Mitarbeiter von "Ärzte ohne Grenzen" bringen Verletzte aus Libyen nach Tunesien. Bild: reuters

BERLIN taz | Die Webseite der Eingreiftruppe steht, das Hauptquartier samt Budget auch. "Eufor Libyen" heißt die EU-Truppe, die nach dem Vorbild früherer europäischer Militärinterventionen im Kongo oder Tschad in Libyen zum Schutz humanitärer Hilfe eingreifen soll, sobald die humanitäre UN-Abteilung Ocha eine entsprechende Anfrage stellt.

Offiziell beschlossen wurde "Eufor Libyen" vom EU-Ministerrat ausgerechnet am 1. April, "um bereitzustehen, humanitäre Hilfe in der Region zu unterstützen, falls von Ocha angefordert", wie es in der Begründung heißt. "Das Ziel der Operation wäre, zur sicheren Bewegung und Evakuierung vertriebener Personen beizutragen und humanitäre Hilfswerke in ihren Aktivitäten mit spezifischen Kapazitäten zu unterstützen."

Im Klartext heißt das: Flüchtlinge aus gefährdeten Gebieten evakuieren und Hilfskonvois militärisch schützen, eventuell auch im Rahmen "humanitärer Korridore". Das Hauptquartier der auf vier Monate angelegten Operation soll sich in Rom befinden; Kommandeur der Eingreiftruppe wird der italienische Konteradmiral Claudio Gaudiosi. Man befinde sich in enger Absprache mit den Regierungen Tunesiens und Ägyptens über eine mögliche EU-Militärpräsenz in ihren Ländern.

Woraus "Eufor Libyen" genau bestehen soll, wird nach Angaben aus Brüssel erst festgelegt, wenn Ocha seine Bedürfnisse formuliert. Anders als man erwarten könnte, ist dieses Angebot der EU an die UNO keine Reaktion auf eine UN-Bitte. In Brüssel ist zu hören, dass die deutsche Bundesregierung der Hauptantreiber ist und damit offenbar das Desaster ihrer Stimmenthaltung im UN-Sicherheitsrat beim Votum über die Libyen-Resolution 1973 wieder ausbügeln will.
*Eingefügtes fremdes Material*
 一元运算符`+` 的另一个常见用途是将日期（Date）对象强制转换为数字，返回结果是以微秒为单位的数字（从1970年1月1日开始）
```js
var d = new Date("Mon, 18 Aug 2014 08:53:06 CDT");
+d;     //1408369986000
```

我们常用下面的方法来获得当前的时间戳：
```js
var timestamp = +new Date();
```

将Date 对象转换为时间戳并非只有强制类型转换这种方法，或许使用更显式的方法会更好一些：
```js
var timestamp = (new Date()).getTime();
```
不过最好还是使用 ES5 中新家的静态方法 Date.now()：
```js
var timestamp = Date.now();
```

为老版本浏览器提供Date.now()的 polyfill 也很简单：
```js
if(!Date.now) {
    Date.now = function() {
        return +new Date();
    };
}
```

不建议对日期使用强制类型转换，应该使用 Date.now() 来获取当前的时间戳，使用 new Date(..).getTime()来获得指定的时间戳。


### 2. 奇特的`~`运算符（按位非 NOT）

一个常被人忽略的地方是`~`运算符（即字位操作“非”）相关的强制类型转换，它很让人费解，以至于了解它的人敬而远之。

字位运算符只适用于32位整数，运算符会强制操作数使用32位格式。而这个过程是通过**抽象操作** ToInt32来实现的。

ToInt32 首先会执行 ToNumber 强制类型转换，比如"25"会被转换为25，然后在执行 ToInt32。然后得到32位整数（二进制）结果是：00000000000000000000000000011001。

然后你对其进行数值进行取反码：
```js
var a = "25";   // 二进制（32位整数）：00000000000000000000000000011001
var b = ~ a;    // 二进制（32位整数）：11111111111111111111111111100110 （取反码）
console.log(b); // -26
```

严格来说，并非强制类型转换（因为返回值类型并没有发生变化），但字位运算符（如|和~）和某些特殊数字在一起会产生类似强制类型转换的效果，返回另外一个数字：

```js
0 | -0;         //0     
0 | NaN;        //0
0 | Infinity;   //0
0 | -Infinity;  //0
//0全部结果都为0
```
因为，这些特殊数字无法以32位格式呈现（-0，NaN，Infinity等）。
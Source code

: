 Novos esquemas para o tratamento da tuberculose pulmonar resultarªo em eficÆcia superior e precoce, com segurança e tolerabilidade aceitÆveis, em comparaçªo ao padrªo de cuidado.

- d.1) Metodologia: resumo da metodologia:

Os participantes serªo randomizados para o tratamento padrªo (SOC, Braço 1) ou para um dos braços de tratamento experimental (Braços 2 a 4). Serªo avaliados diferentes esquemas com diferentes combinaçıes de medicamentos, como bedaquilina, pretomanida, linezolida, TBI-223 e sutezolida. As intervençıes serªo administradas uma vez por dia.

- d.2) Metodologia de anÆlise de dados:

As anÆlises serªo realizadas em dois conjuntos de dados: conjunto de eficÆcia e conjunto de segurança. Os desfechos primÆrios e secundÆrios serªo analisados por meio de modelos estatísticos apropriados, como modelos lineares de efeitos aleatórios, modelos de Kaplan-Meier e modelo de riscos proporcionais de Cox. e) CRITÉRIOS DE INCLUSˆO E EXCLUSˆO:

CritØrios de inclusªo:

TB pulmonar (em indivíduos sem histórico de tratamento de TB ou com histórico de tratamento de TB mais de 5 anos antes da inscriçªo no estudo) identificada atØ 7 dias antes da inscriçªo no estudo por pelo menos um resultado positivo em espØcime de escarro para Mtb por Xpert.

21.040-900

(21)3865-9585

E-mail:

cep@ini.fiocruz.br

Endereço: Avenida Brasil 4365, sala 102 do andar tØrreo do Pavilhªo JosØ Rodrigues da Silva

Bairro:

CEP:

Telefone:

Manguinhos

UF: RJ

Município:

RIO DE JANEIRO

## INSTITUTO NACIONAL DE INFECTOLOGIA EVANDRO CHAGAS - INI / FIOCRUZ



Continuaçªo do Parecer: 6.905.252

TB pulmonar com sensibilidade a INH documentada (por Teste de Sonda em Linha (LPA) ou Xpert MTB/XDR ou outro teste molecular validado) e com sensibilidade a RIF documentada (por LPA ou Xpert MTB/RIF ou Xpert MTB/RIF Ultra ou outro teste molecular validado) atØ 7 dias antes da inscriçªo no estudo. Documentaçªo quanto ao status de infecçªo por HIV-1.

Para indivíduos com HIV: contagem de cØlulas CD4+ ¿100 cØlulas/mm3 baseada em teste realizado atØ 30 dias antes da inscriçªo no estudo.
Eine Stellungnahme von Ocha darüber, unter welchen Umständen welche Art von Anfrage erfolgen könnte, war am Freitag nicht zu erhalten. Die Lage werde noch evaluiert, hieß es. Auf einem Treffen von UN-Experten in Kairo soll Skepsis geäußert worden sein: Humanitäre Hilfe dürfe kein Feigenblatt für eine Militäraktion sein. Andererseits schlug Ocha erst am Mittwoch Alarm, dass sich die humanitäre Notlage in Libyens Kampfgebieten zuspitze und man "sehr besorgt" über den mangelnden Schutz von Zivilisten, über sexuelle Gewalt, den Einsatz von Landminen sowie Menschenrechtsverletzungen sei. Ein besserer Zugang zu den Hilfsbedürftigen sei "dringend erforderlich".

UN-Frachtschiff in Misurata eingetroffen

In der umkämpften Stadt Misurata, wo die Lage am dramatischsten ist, traf am Freitag erstmals ein Frachtschiff des UN-Welternährungsprogramms (WFP) mit Nahrung, Medikamenten und anderen Hilfsgütern ein, ferner ein Schiff der französischen Hilfsorganisation "Ärzte ohne Grenzen". Solche Transporte und den Einsatz der darin befindlichen Hilfsgüter vor Ort zu schützen, könnte eine Aufgabe einer EU-Truppe sein.

Ein Sprecher der EU-Kommission sagte der taz, sobald eine Ocha-Anfrage vorliege, werde die EU ihre Mitgliedstaaten auffordern, ihre möglichen Beiträge auf den Tisch zu legen. Die EU hat für derartige Einsätze zwei "Battle Groups" mit jeweils 1.500 Mann zur Verfügung; in einer davon gibt es derzeit 990 deutsche Soldaten. Die andere wird von Finnland und Schweden geführt. Finnlands Generalstabschef Ari Puheloinen erklärte am Dienstag, sein Land stehe zur Truppenentsendung bereit.

Unterdessen legte die Türkei einen Friedensplan für Libyen vor. Gaddafis Truppen müssten ihre Belagerung von Städte beenden, und eine Waffenruhe müsse in Kraft treten, sagte Regierungschef Tayyip Erdogan. Danach sollten humanitäre Korridore eingerichtet und ein politischer Prozess eingeleitet werden.